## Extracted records
────────────────

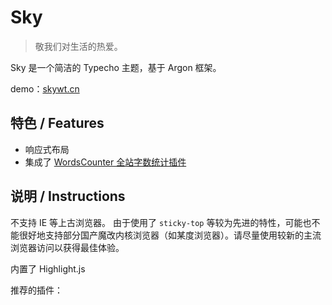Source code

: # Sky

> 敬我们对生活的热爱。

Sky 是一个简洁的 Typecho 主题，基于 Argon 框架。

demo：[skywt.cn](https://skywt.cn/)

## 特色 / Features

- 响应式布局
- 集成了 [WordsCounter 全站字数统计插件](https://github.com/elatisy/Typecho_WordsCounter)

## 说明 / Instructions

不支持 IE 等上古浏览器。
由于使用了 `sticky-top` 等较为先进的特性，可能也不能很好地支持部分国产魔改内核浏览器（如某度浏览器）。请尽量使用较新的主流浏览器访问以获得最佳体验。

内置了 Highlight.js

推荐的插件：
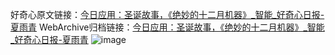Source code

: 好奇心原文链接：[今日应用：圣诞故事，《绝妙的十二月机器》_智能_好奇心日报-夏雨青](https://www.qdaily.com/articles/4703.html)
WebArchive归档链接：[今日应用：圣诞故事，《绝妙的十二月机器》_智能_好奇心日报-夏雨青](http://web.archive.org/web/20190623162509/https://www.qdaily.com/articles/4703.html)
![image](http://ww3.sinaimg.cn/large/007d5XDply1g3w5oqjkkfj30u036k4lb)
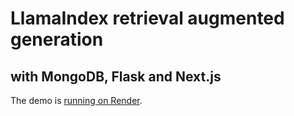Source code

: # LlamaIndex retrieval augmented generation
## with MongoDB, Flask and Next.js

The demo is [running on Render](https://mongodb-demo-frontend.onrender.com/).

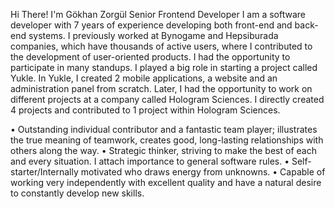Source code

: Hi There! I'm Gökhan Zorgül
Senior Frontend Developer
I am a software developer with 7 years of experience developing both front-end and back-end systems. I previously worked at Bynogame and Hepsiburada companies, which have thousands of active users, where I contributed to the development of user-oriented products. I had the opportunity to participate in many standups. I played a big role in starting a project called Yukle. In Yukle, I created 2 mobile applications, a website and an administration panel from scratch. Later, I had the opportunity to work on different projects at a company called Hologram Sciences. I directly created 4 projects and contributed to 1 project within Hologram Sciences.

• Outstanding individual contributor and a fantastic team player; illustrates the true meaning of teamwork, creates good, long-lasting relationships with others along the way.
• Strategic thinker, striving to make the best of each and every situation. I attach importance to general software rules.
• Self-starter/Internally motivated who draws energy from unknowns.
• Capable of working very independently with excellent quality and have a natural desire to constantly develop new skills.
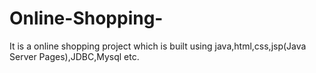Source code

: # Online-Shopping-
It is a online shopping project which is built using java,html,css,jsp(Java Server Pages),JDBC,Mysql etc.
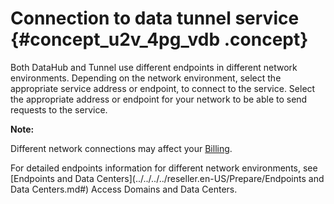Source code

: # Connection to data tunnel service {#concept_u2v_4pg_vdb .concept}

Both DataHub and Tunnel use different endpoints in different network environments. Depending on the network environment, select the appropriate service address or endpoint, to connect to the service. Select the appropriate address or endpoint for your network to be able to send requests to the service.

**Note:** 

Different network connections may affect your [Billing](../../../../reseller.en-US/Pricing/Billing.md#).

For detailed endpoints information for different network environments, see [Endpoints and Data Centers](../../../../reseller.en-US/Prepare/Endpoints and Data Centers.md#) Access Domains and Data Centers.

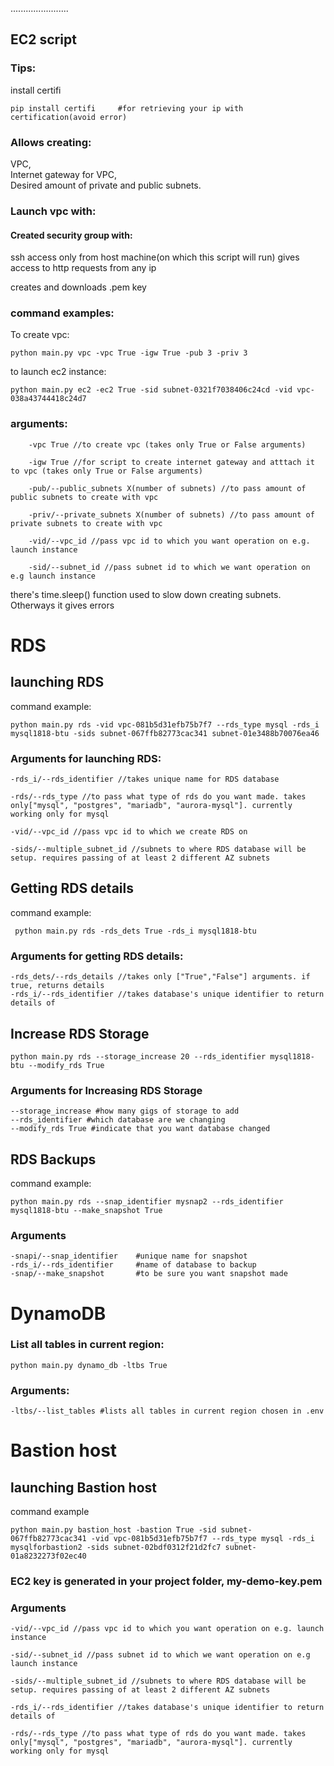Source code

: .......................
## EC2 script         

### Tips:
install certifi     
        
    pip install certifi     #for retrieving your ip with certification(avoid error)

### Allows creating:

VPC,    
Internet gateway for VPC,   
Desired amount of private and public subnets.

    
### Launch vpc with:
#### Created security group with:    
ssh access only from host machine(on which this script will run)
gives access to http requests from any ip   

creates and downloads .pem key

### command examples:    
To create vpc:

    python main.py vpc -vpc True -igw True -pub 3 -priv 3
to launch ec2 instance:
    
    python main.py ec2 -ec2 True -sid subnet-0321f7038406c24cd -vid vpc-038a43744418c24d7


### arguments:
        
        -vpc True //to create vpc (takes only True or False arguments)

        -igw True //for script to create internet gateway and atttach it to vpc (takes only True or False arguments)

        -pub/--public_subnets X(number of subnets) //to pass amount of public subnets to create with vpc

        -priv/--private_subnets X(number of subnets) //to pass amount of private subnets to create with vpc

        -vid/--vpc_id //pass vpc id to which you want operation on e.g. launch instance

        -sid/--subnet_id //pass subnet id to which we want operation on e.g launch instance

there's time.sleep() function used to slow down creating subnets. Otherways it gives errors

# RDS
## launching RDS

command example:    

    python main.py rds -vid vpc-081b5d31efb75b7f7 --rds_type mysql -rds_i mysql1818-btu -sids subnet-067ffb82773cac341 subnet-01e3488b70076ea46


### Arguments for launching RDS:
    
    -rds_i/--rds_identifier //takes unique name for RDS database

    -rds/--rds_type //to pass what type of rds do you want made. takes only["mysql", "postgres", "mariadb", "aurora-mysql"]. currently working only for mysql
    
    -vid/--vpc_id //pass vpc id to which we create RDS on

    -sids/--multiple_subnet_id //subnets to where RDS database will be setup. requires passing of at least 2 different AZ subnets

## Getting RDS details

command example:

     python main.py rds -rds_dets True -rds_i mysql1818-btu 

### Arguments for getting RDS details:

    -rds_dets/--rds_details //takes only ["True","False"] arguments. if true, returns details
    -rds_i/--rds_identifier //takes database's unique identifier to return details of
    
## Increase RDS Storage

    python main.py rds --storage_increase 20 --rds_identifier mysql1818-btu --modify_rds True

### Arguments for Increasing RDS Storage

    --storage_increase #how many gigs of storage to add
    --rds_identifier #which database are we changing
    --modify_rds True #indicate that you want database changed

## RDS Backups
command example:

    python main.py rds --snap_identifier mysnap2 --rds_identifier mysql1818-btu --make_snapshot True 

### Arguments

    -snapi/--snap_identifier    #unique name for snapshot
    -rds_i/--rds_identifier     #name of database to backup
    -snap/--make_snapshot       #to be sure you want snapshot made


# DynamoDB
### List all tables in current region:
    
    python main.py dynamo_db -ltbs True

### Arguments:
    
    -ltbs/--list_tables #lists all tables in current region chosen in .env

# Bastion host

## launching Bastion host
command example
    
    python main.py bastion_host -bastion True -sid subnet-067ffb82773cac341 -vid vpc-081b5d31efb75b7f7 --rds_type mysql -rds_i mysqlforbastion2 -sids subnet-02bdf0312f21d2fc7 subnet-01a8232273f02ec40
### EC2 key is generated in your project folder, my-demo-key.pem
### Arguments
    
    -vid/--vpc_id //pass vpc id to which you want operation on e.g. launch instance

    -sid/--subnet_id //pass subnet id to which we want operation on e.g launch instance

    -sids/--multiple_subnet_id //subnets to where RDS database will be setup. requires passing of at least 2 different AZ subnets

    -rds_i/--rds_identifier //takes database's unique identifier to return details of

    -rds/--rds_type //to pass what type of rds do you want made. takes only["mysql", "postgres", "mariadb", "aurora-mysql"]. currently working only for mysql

────────────────

In the data above, the stretch from the line with "retrieval augmented generation" through the line with "Senior Frontend Developer" is to be returned exactly, minus any pictures.

## Answer for this exercise
: # LlamaIndex retrieval augmented generation
## with MongoDB, Flask and Next.js

The demo is [running on Render](https://mongodb-demo-frontend.onrender.com/).

Source code

: Hi There! I'm Gökhan Zorgül
Senior Frontend Developer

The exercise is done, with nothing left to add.